-------- DATASET EXCERPTS --------

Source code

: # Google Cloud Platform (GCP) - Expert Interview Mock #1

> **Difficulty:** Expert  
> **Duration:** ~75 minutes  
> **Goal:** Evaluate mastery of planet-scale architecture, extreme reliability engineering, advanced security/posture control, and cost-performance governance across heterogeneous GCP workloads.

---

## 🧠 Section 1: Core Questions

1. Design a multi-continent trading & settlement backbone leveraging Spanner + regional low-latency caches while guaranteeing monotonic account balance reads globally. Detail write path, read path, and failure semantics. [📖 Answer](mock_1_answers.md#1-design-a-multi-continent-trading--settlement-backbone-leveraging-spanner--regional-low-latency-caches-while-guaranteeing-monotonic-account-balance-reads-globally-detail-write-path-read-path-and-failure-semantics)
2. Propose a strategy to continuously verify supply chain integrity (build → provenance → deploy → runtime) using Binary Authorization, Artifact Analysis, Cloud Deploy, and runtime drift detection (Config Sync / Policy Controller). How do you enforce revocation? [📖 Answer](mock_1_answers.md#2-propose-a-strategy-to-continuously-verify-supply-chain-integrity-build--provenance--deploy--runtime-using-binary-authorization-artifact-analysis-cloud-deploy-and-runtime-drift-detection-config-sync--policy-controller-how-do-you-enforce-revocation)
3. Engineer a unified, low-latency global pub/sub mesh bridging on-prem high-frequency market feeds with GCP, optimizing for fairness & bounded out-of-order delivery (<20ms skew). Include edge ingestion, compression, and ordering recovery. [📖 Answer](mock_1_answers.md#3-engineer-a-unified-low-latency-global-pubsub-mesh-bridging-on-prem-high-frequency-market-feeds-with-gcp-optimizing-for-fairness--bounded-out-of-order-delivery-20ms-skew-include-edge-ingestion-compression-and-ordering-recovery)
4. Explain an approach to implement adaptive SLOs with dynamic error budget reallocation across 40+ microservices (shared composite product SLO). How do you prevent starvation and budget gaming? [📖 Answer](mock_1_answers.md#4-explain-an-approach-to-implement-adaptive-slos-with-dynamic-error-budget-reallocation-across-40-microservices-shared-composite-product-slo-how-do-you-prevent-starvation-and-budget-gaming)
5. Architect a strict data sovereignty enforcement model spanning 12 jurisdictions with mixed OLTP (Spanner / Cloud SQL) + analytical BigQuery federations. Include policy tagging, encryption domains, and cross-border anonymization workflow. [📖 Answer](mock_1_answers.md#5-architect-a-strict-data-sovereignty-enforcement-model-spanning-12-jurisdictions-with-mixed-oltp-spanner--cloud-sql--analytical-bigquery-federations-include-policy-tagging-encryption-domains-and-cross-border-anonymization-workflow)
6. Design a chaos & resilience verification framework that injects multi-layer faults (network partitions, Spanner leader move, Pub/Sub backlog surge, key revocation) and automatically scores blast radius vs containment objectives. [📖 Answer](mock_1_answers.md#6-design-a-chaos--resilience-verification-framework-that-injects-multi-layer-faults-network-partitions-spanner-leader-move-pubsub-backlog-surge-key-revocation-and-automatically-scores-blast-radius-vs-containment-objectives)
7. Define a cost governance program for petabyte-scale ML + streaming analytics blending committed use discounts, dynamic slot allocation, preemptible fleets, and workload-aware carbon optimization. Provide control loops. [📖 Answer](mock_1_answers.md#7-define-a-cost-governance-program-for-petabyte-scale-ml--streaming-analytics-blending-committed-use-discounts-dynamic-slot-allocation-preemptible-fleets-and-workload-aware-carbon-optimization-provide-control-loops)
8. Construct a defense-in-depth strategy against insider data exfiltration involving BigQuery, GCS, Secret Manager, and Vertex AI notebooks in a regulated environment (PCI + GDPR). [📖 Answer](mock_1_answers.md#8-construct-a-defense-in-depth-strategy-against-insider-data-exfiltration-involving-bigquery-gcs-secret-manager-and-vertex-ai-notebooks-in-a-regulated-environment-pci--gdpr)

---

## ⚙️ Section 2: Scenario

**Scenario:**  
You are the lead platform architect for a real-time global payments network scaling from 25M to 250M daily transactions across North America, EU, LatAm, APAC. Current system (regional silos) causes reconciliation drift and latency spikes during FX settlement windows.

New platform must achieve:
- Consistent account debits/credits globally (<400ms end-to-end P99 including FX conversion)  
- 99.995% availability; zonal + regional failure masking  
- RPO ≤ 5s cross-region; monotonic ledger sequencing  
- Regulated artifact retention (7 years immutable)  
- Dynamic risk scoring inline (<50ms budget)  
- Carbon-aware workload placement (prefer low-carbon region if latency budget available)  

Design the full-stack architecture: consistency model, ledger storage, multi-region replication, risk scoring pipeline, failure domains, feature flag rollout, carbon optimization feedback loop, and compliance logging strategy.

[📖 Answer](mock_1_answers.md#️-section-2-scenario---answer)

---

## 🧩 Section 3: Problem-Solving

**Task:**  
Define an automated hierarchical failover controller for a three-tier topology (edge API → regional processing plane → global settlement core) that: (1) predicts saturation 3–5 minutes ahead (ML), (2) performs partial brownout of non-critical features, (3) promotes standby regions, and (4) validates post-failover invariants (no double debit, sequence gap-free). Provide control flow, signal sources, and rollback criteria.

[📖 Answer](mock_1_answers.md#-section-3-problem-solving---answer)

--------

Reply with the number of lines above in which the word "ledger" appears, and with nothing else.

2